What needs to be done - The full data must be written out exactly, with every line included.

Records for the exercise -
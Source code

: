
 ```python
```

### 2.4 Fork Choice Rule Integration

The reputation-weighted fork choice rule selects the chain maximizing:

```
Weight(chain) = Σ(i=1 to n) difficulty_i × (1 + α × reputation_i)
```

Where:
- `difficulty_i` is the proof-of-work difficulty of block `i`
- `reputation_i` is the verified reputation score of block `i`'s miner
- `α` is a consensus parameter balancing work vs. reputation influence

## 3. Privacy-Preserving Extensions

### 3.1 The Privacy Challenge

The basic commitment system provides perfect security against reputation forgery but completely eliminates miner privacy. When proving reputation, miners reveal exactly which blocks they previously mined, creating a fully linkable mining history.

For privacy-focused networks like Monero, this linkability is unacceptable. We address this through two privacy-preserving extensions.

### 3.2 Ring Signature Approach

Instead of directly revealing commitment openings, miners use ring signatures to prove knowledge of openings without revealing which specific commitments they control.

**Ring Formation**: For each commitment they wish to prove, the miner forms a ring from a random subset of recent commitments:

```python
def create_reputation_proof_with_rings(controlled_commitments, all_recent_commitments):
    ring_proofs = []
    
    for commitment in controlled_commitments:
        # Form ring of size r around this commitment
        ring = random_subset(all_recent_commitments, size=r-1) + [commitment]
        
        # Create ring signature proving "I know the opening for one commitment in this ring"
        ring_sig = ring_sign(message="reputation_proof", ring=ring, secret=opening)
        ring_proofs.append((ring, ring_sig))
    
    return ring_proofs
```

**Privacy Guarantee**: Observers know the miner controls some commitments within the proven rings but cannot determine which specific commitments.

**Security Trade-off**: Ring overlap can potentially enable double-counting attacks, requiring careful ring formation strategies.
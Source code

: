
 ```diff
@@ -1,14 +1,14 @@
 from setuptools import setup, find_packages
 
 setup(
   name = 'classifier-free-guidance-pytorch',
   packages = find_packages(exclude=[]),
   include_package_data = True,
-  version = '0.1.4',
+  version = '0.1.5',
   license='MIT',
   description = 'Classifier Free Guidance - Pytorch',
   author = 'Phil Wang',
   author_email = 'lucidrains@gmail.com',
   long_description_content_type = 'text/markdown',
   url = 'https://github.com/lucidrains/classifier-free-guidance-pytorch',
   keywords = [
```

Completed task -
Source code

:
 ```python
```

### 2.4 Fork Choice Rule Integration

The reputation-weighted fork choice rule selects the chain maximizing:

```
Weight(chain) = Σ(i=1 to n) difficulty_i × (1 + α × reputation_i)
```

Where:
- `difficulty_i` is the proof-of-work difficulty of block `i`
- `reputation_i` is the verified reputation score of block `i`'s miner
- `α` is a consensus parameter balancing work vs. reputation influence

## 3. Privacy-Preserving Extensions

### 3.1 The Privacy Challenge

The basic commitment system provides perfect security against reputation forgery but completely eliminates miner privacy. When proving reputation, miners reveal exactly which blocks they previously mined, creating a fully linkable mining history.

For privacy-focused networks like Monero, this linkability is unacceptable. We address this through two privacy-preserving extensions.

### 3.2 Ring Signature Approach

Instead of directly revealing commitment openings, miners use ring signatures to prove knowledge of openings without revealing which specific commitments they control.

**Ring Formation**: For each commitment they wish to prove, the miner forms a ring from a random subset of recent commitments:

```python
def create_reputation_proof_with_rings(controlled_commitments, all_recent_commitments):
    ring_proofs = []
    
    for commitment in controlled_commitments:
        # Form ring of size r around this commitment
        ring = random_subset(all_recent_commitments, size=r-1) + [commitment]
        
        # Create ring signature proving "I know the opening for one commitment in this ring"
        ring_sig = ring_sign(message="reputation_proof", ring=ring, secret=opening)
        ring_proofs.append((ring, ring_sig))
    
    return ring_proofs
```

**Privacy Guarantee**: Observers know the miner controls some commitments within the proven rings but cannot determine which specific commitments.

**Security Trade-off**: Ring overlap can potentially enable double-counting attacks, requiring careful ring formation strategies.
Source code

:
 ```diff
@@ -1,14 +1,14 @@
 from setuptools import setup, find_packages
 
 setup(
   name = 'classifier-free-guidance-pytorch',
   packages = find_packages(exclude=[]),
   include_package_data = True,
-  version = '0.1.4',
+  version = '0.1.5',
   license='MIT',
   description = 'Classifier Free Guidance - Pytorch',
   author = 'Phil Wang',
   author_email = 'lucidrains@gmail.com',
   long_description_content_type = 'text/markdown',
   url = 'https://github.com/lucidrains/classifier-free-guidance-pytorch',
   keywords = [
```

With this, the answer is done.